7 Reasons why you shouldn’t opt out
Towards the start of our career – while paying off uni and saving for a house - it’s natural to pause for thought about your workplace pension (a saving plan that you and your generous/legally-bound employer pay into, which unlocks when you retire).
After all, you’re forgoing some of the money that you need in order to prepare for the unimaginably distant future.
While a workplace pension is organised automatically when you join a company, you have the right to opt out of it. But truly, pensions are the money-savvy thing to do, even at the start of our careers.
Not convinced? Here are seven reasons to opt in.
1. It’s the most legit form of not paying taxes
You don’t need a tucked-away bank account in the Cayman Islands to get clever with your taxes – a workplace pension does the same job for you. Because it’s not taxed, you can either put in £100 in your pension, or it will get taxed and you’d get only £80 extra in your bank account (or just £55 if/when you pay the highest tax rate).
2. You get free money
And who doesn’t like free money? Not only does a pension turn £80 into £100, but your employer has to contribute at least 3% of your pay on top. Plenty of employers contribute more than that though, especially when you pay in more.

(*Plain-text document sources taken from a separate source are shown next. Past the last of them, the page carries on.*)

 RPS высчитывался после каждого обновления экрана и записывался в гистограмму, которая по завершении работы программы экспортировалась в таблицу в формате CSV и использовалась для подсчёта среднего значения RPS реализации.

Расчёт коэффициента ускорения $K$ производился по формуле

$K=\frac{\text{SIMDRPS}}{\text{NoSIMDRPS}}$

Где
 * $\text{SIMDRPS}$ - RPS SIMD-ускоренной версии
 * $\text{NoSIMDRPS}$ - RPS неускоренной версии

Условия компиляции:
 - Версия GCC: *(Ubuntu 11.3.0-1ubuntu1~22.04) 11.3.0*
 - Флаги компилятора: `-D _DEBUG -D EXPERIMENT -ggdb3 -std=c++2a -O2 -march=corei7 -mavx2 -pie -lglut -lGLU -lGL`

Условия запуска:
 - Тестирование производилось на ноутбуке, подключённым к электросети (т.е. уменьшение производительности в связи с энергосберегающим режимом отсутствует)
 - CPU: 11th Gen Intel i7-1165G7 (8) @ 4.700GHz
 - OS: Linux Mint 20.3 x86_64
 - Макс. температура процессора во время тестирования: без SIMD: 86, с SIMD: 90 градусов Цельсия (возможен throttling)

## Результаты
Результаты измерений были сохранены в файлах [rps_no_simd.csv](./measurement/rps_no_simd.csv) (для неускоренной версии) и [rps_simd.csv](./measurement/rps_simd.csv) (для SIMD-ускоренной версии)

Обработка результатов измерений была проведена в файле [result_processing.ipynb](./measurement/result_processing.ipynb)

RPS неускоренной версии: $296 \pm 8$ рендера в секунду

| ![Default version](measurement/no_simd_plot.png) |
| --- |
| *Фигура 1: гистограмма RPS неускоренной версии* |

Companies factor in this benefit when they employ you, so opting out is effectively like saying ‘no thank you, you can keep the extra salary you’re trying to give me’.
3. Your money is likely to grow
The money you pay into a pension is likely to be invested in the stock market. The idea is to grow your money over the longer term, resulting in a bigger pot for you when you retire. The key here is that your investment returns are reinvested, which also get investment returns. This is called compounding, and trust me, you want this on your side.

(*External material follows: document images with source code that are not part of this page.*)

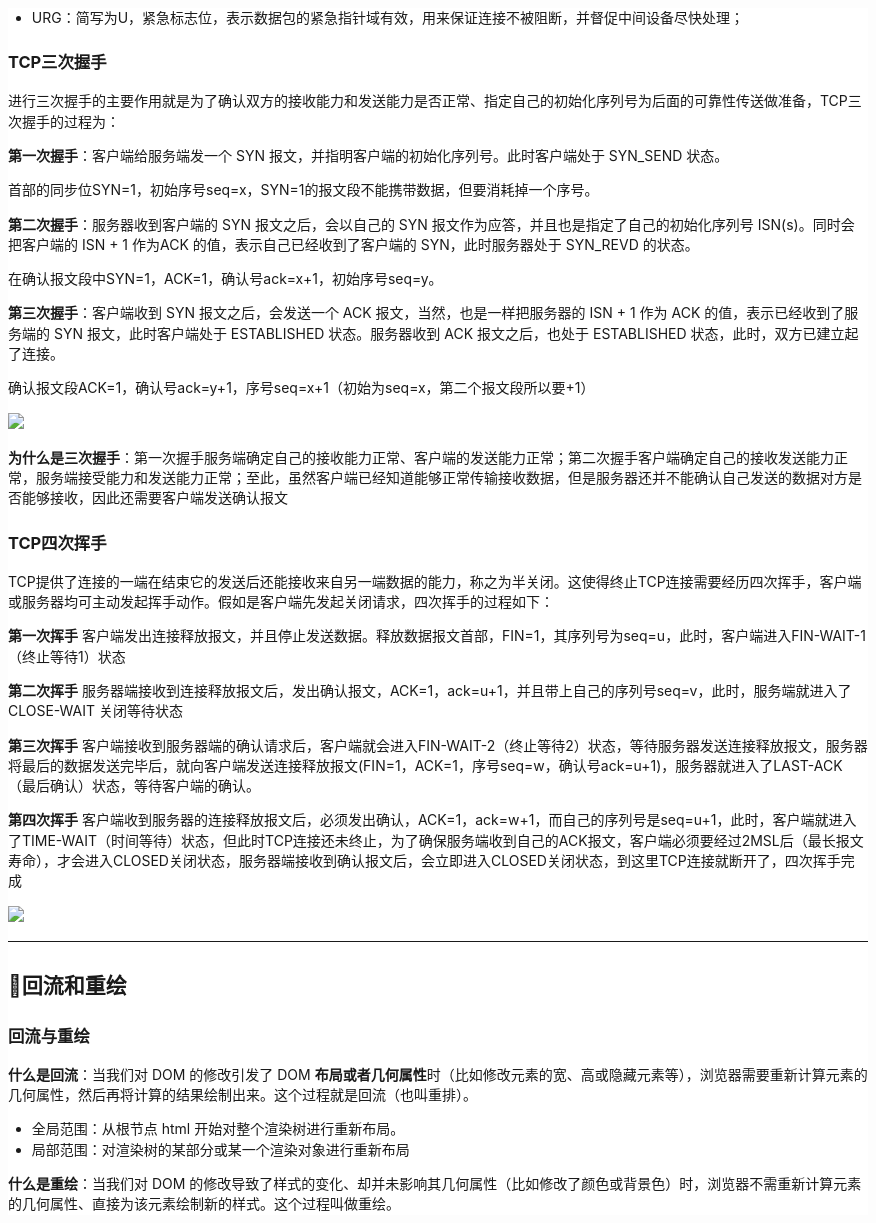 - URG：简写为U，紧急标志位，表示数据包的紧急指针域有效，用来保证连接不被阻断，并督促中间设备尽快处理；

### TCP三次握手

进行三次握手的主要作用就是为了确认双方的接收能力和发送能力是否正常、指定自己的初始化序列号为后面的可靠性传送做准备，TCP三次握手的过程为：

**第一次握手**：客户端给服务端发一个 SYN 报文，并指明客户端的初始化序列号。此时客户端处于 SYN_SEND 状态。

首部的同步位SYN=1，初始序号seq=x，SYN=1的报文段不能携带数据，但要消耗掉一个序号。

**第二次握手**：服务器收到客户端的 SYN 报文之后，会以自己的 SYN 报文作为应答，并且也是指定了自己的初始化序列号 ISN(s)。同时会把客户端的 ISN + 1 作为ACK 的值，表示自己已经收到了客户端的 SYN，此时服务器处于 SYN_REVD 的状态。

在确认报文段中SYN=1，ACK=1，确认号ack=x+1，初始序号seq=y。

**第三次握手**：客户端收到 SYN 报文之后，会发送一个 ACK 报文，当然，也是一样把服务器的 ISN + 1 作为 ACK 的值，表示已经收到了服务端的 SYN 报文，此时客户端处于 ESTABLISHED 状态。服务器收到 ACK 报文之后，也处于 ESTABLISHED 状态，此时，双方已建立起了连接。

确认报文段ACK=1，确认号ack=y+1，序号seq=x+1（初始为seq=x，第二个报文段所以要+1）

![](https://static.vue-js.com/fb489fc0-beb9-11eb-85f6-6fac77c0c9b3.png)

**为什么是三次握手**：第一次握手服务端确定自己的接收能力正常、客户端的发送能力正常；第二次握手客户端确定自己的接收发送能力正常，服务端接受能力和发送能力正常；至此，虽然客户端已经知道能够正常传输接收数据，但是服务器还并不能确认自己发送的数据对方是否能够接收，因此还需要客户端发送确认报文

### TCP四次挥手

TCP提供了连接的一端在结束它的发送后还能接收来自另一端数据的能力，称之为半关闭。这使得终止TCP连接需要经历四次挥手，客户端或服务器均可主动发起挥手动作。假如是客户端先发起关闭请求，四次挥手的过程如下：

**第一次挥手** 客户端发出连接释放报文，并且停止发送数据。释放数据报文首部，FIN=1，其序列号为seq=u，此时，客户端进入FIN-WAIT-1（终止等待1）状态

**第二次挥手** 服务器端接收到连接释放报文后，发出确认报文，ACK=1，ack=u+1，并且带上自己的序列号seq=v，此时，服务端就进入了CLOSE-WAIT 关闭等待状态

**第三次挥手** 客户端接收到服务器端的确认请求后，客户端就会进入FIN-WAIT-2（终止等待2）状态，等待服务器发送连接释放报文，服务器将最后的数据发送完毕后，就向客户端发送连接释放报文(FIN=1，ACK=1，序号seq=w，确认号ack=u+1)，服务器就进入了LAST-ACK（最后确认）状态，等待客户端的确认。

**第四次挥手** 客户端收到服务器的连接释放报文后，必须发出确认，ACK=1，ack=w+1，而自己的序列号是seq=u+1，此时，客户端就进入了TIME-WAIT（时间等待）状态，但此时TCP连接还未终止，为了确保服务端收到自己的ACK报文，客户端必须要经过2MSL后（最长报文寿命），才会进入CLOSED关闭状态，服务器端接收到确认报文后，会立即进入CLOSED关闭状态，到这里TCP连接就断开了，四次挥手完成

![](https://pic2.zhimg.com/v2-c7d4b5aca66560365593f57385ce9fa9_b.jpg)

---

## 📕回流和重绘

### 回流与重绘

**什么是回流**：当我们对 DOM 的修改引发了 DOM **布局或者几何属性**时（比如修改元素的宽、高或隐藏元素等），浏览器需要重新计算元素的几何属性，然后再将计算的结果绘制出来。这个过程就是回流（也叫重排）。

- 全局范围：从根节点 html 开始对整个渲染树进行重新布局。
- 局部范围：对渲染树的某部分或某一个渲染对象进行重新布局

**什么是重绘**：当我们对 DOM 的修改导致了样式的变化、却并未影响其几何属性（比如修改了颜色或背景色）时，浏览器不需重新计算元素的几何属性、直接为该元素绘制新的样式。这个过程叫做重绘。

4. You won’t miss what you don’t have
‘Tis a wise life philosophy. Because the funds are whipped away at the same time as your tax and National Insurance contributions – i.e. before you’ve had a chance to become accustomed to a certain lifestyle – you won’t even notice a difference.
It’s way more doable than transfers into a savings account, where you can feel the money prised out of your tensed-up hands.

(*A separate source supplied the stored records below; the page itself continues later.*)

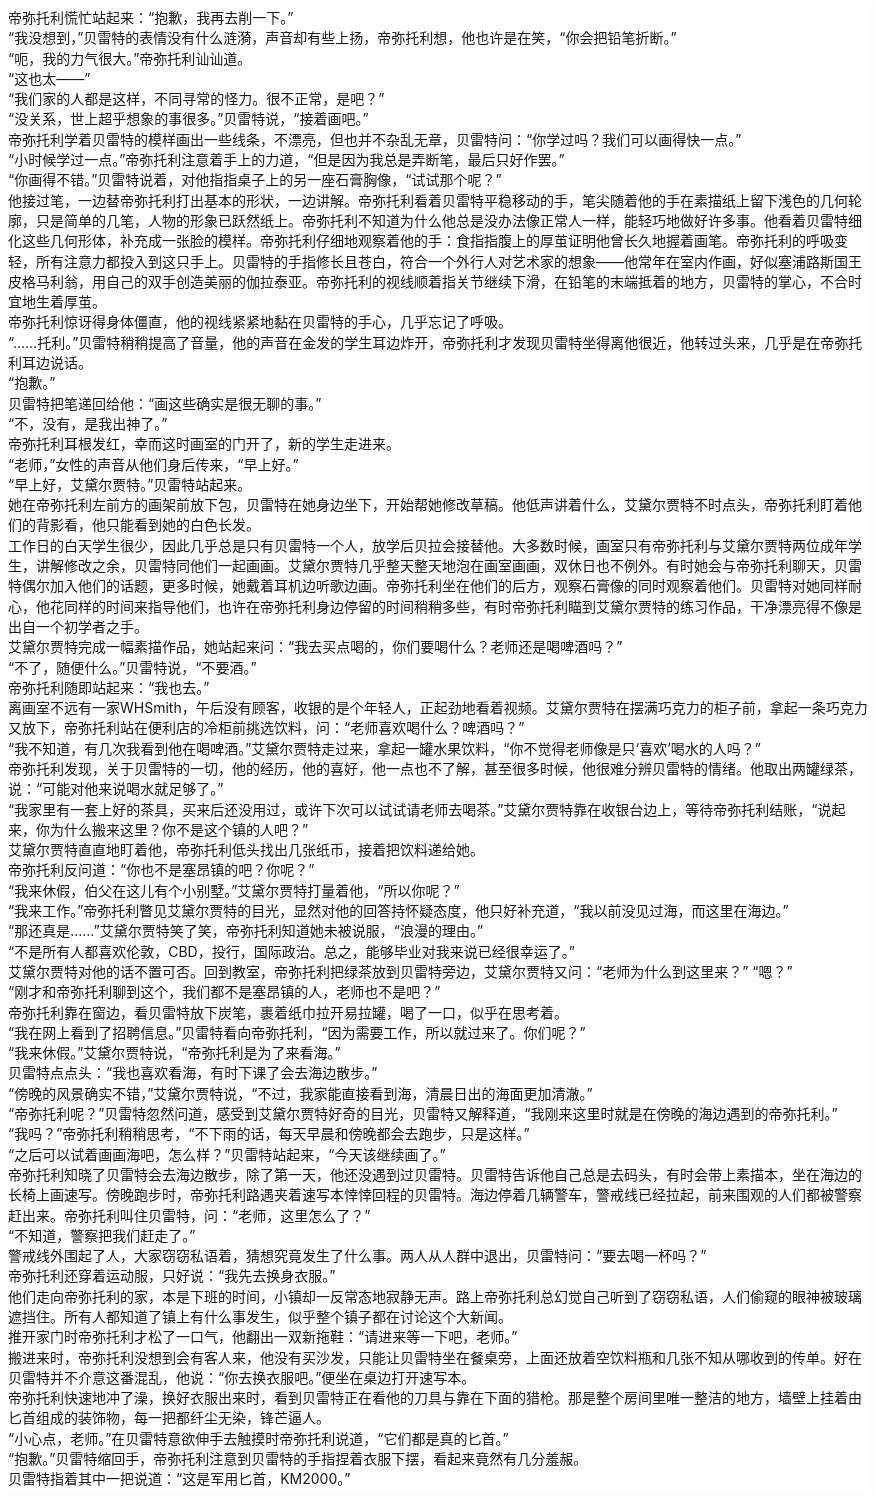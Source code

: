 帝弥托利慌忙站起来：“抱歉，我再去削一下。”<br>
“我没想到，”贝雷特的表情没有什么涟漪，声音却有些上扬，帝弥托利想，他也许是在笑，“你会把铅笔折断。”<br>
“呃，我的力气很大。”帝弥托利讪讪道。<br>
“这也太——”<br>
“我们家的人都是这样，不同寻常的怪力。很不正常，是吧？”<br>
“没关系，世上超乎想象的事很多。”贝雷特说，“接着画吧。”<br>
帝弥托利学着贝雷特的模样画出一些线条，不漂亮，但也并不杂乱无章，贝雷特问：“你学过吗？我们可以画得快一点。”<br>
“小时候学过一点。”帝弥托利注意着手上的力道，“但是因为我总是弄断笔，最后只好作罢。”<br>
“你画得不错。”贝雷特说着，对他指指桌子上的另一座石膏胸像，“试试那个呢？”<br>
他接过笔，一边替帝弥托利打出基本的形状，一边讲解。帝弥托利看着贝雷特平稳移动的手，笔尖随着他的手在素描纸上留下浅色的几何轮廓，只是简单的几笔，人物的形象已跃然纸上。帝弥托利不知道为什么他总是没办法像正常人一样，能轻巧地做好许多事。他看着贝雷特细化这些几何形体，补充成一张脸的模样。帝弥托利仔细地观察着他的手：食指指腹上的厚茧证明他曾长久地握着画笔。帝弥托利的呼吸变轻，所有注意力都投入到这只手上。贝雷特的手指修长且苍白，符合一个外行人对艺术家的想象——他常年在室内作画，好似塞浦路斯国王皮格马利翁，用自己的双手创造美丽的伽拉泰亚。帝弥托利的视线顺着指关节继续下滑，在铅笔的末端抵着的地方，贝雷特的掌心，不合时宜地生着厚茧。<br>
帝弥托利惊讶得身体僵直，他的视线紧紧地黏在贝雷特的手心，几乎忘记了呼吸。<br>
“……托利。”贝雷特稍稍提高了音量，他的声音在金发的学生耳边炸开，帝弥托利才发现贝雷特坐得离他很近，他转过头来，几乎是在帝弥托利耳边说话。<br>
“抱歉。”<br>
贝雷特把笔递回给他：“画这些确实是很无聊的事。”<br>
“不，没有，是我出神了。”<br>
帝弥托利耳根发红，幸而这时画室的门开了，新的学生走进来。<br>
“老师，”女性的声音从他们身后传来，“早上好。”<br>
“早上好，艾黛尔贾特。”贝雷特站起来。<br>
她在帝弥托利左前方的画架前放下包，贝雷特在她身边坐下，开始帮她修改草稿。他低声讲着什么，艾黛尔贾特不时点头，帝弥托利盯着他们的背影看，他只能看到她的白色长发。<br>
工作日的白天学生很少，因此几乎总是只有贝雷特一个人，放学后贝拉会接替他。大多数时候，画室只有帝弥托利与艾黛尔贾特两位成年学生，讲解修改之余，贝雷特同他们一起画画。艾黛尔贾特几乎整天整天地泡在画室画画，双休日也不例外。有时她会与帝弥托利聊天，贝雷特偶尔加入他们的话题，更多时候，她戴着耳机边听歌边画。帝弥托利坐在他们的后方，观察石膏像的同时观察着他们。贝雷特对她同样耐心，他花同样的时间来指导他们，也许在帝弥托利身边停留的时间稍稍多些，有时帝弥托利瞄到艾黛尔贾特的练习作品，干净漂亮得不像是出自一个初学者之手。<br>
艾黛尔贾特完成一幅素描作品，她站起来问：“我去买点喝的，你们要喝什么？老师还是喝啤酒吗？”<br>
“不了，随便什么。”贝雷特说，“不要酒。”<br>
帝弥托利随即站起来：“我也去。”<br>
离画室不远有一家WHSmith，午后没有顾客，收银的是个年轻人，正起劲地看着视频。艾黛尔贾特在摆满巧克力的柜子前，拿起一条巧克力又放下，帝弥托利站在便利店的冷柜前挑选饮料，问：“老师喜欢喝什么？啤酒吗？”<br>
“我不知道，有几次我看到他在喝啤酒。”艾黛尔贾特走过来，拿起一罐水果饮料，“你不觉得老师像是只‘喜欢’喝水的人吗？”<br>
帝弥托利发现，关于贝雷特的一切，他的经历，他的喜好，他一点也不了解，甚至很多时候，他很难分辨贝雷特的情绪。他取出两罐绿茶，说：“可能对他来说喝水就足够了。”<br>
“我家里有一套上好的茶具，买来后还没用过，或许下次可以试试请老师去喝茶。”艾黛尔贾特靠在收银台边上，等待帝弥托利结账，“说起来，你为什么搬来这里？你不是这个镇的人吧？”<br>
艾黛尔贾特直直地盯着他，帝弥托利低头找出几张纸币，接着把饮料递给她。<br>
帝弥托利反问道：“你也不是塞昂镇的吧？你呢？”<br>
“我来休假，伯父在这儿有个小别墅。”艾黛尔贾特打量着他，“所以你呢？”<br>
“我来工作。”帝弥托利瞥见艾黛尔贾特的目光，显然对他的回答持怀疑态度，他只好补充道，“我以前没见过海，而这里在海边。”<br>
“那还真是……”艾黛尔贾特笑了笑，帝弥托利知道她未被说服，“浪漫的理由。”<br>
“不是所有人都喜欢伦敦，CBD，投行，国际政治。总之，能够毕业对我来说已经很幸运了。”<br>
艾黛尔贾特对他的话不置可否。回到教室，帝弥托利把绿茶放到贝雷特旁边，艾黛尔贾特又问：“老师为什么到这里来？”
“嗯？”<br>
“刚才和帝弥托利聊到这个，我们都不是塞昂镇的人，老师也不是吧？”<br>
帝弥托利靠在窗边，看贝雷特放下炭笔，裹着纸巾拉开易拉罐，喝了一口，似乎在思考着。<br>
“我在网上看到了招聘信息。”贝雷特看向帝弥托利，“因为需要工作，所以就过来了。你们呢？”<br>
“我来休假。”艾黛尔贾特说，“帝弥托利是为了来看海。”<br>
贝雷特点点头：“我也喜欢看海，有时下课了会去海边散步。”<br>
“傍晚的风景确实不错，”艾黛尔贾特说，“不过，我家能直接看到海，清晨日出的海面更加清澈。”<br>
“帝弥托利呢？”贝雷特忽然问道，感受到艾黛尔贾特好奇的目光，贝雷特又解释道，“我刚来这里时就是在傍晚的海边遇到的帝弥托利。”<br>
“我吗？”帝弥托利稍稍思考，“不下雨的话，每天早晨和傍晚都会去跑步，只是这样。”<br>
“之后可以试着画画海吧，怎么样？”贝雷特站起来，“今天该继续画了。”<br>
帝弥托利知晓了贝雷特会去海边散步，除了第一天，他还没遇到过贝雷特。贝雷特告诉他自己总是去码头，有时会带上素描本，坐在海边的长椅上画速写。傍晚跑步时，帝弥托利路遇夹着速写本悻悻回程的贝雷特。海边停着几辆警车，警戒线已经拉起，前来围观的人们都被警察赶出来。帝弥托利叫住贝雷特，问：“老师，这里怎么了？”<br>
“不知道，警察把我们赶走了。”<br>
警戒线外围起了人，大家窃窃私语着，猜想究竟发生了什么事。两人从人群中退出，贝雷特问：“要去喝一杯吗？”<br>
帝弥托利还穿着运动服，只好说：“我先去换身衣服。”<br>
他们走向帝弥托利的家，本是下班的时间，小镇却一反常态地寂静无声。路上帝弥托利总幻觉自己听到了窃窃私语，人们偷窥的眼神被玻璃遮挡住。所有人都知道了镇上有什么事发生，似乎整个镇子都在讨论这个大新闻。<br>
推开家门时帝弥托利才松了一口气，他翻出一双新拖鞋：“请进来等一下吧，老师。”<br>
搬进来时，帝弥托利没想到会有客人来，他没有买沙发，只能让贝雷特坐在餐桌旁，上面还放着空饮料瓶和几张不知从哪收到的传单。好在贝雷特并不介意这番混乱，他说：“你去换衣服吧。”便坐在桌边打开速写本。<br>
帝弥托利快速地冲了澡，换好衣服出来时，看到贝雷特正在看他的刀具与靠在下面的猎枪。那是整个房间里唯一整洁的地方，墙壁上挂着由匕首组成的装饰物，每一把都纤尘无染，锋芒逼人。<br>
“小心点，老师。”在贝雷特意欲伸手去触摸时帝弥托利说道，“它们都是真的匕首。”<br>
“抱歉。”贝雷特缩回手，帝弥托利注意到贝雷特的手指捏着衣服下摆，看起来竟然有几分羞赧。<br>
贝雷特指着其中一把说道：“这是军用匕首，KM2000。”<br>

5. The earlier you start, the easier life gets
As soon as you start work, your “earnings window” commences. This is the time you have to earn money before you give up work, and typically lasts from age 20 up to your 60s.
You want to make the absolute most of your earnings window, so start saving early, even if it is a small amount.
The longer you save for, the better.
6. You stay in control of your money
Even if you only stay in a job for short time, you won’t lose your pension. In fact, you can easily amass lots of tiny pensions into one chunky pension to make life a bit easier. You can also pick what kind of schemes you invest in.
7. ‘Future You’ will thank you
At retirement age, Future You will want to go back in time and give Current You a big pat on the back: your wise choices and efficient use of your money will help massively in retirement.
You’ll have more choice about when to retire, and the income means not only will you spend your days free of work duties, but you can do it in some comfort. And that pay-off seems worth the sacrifice.
Disclaimer: Although endeavours have been made to provide accurate results and timely information, there can be no guarantee that such information is accurate as of the date it is received or that it will continue to be accurate in the future. Levels and bases of and reliefs from taxation are subject to change and their value depends on the individual circumstances of the investor. The value of your investments can go down as well as up and you may get back less than you invested. For specific advice, please speak to a regulated financial adviser.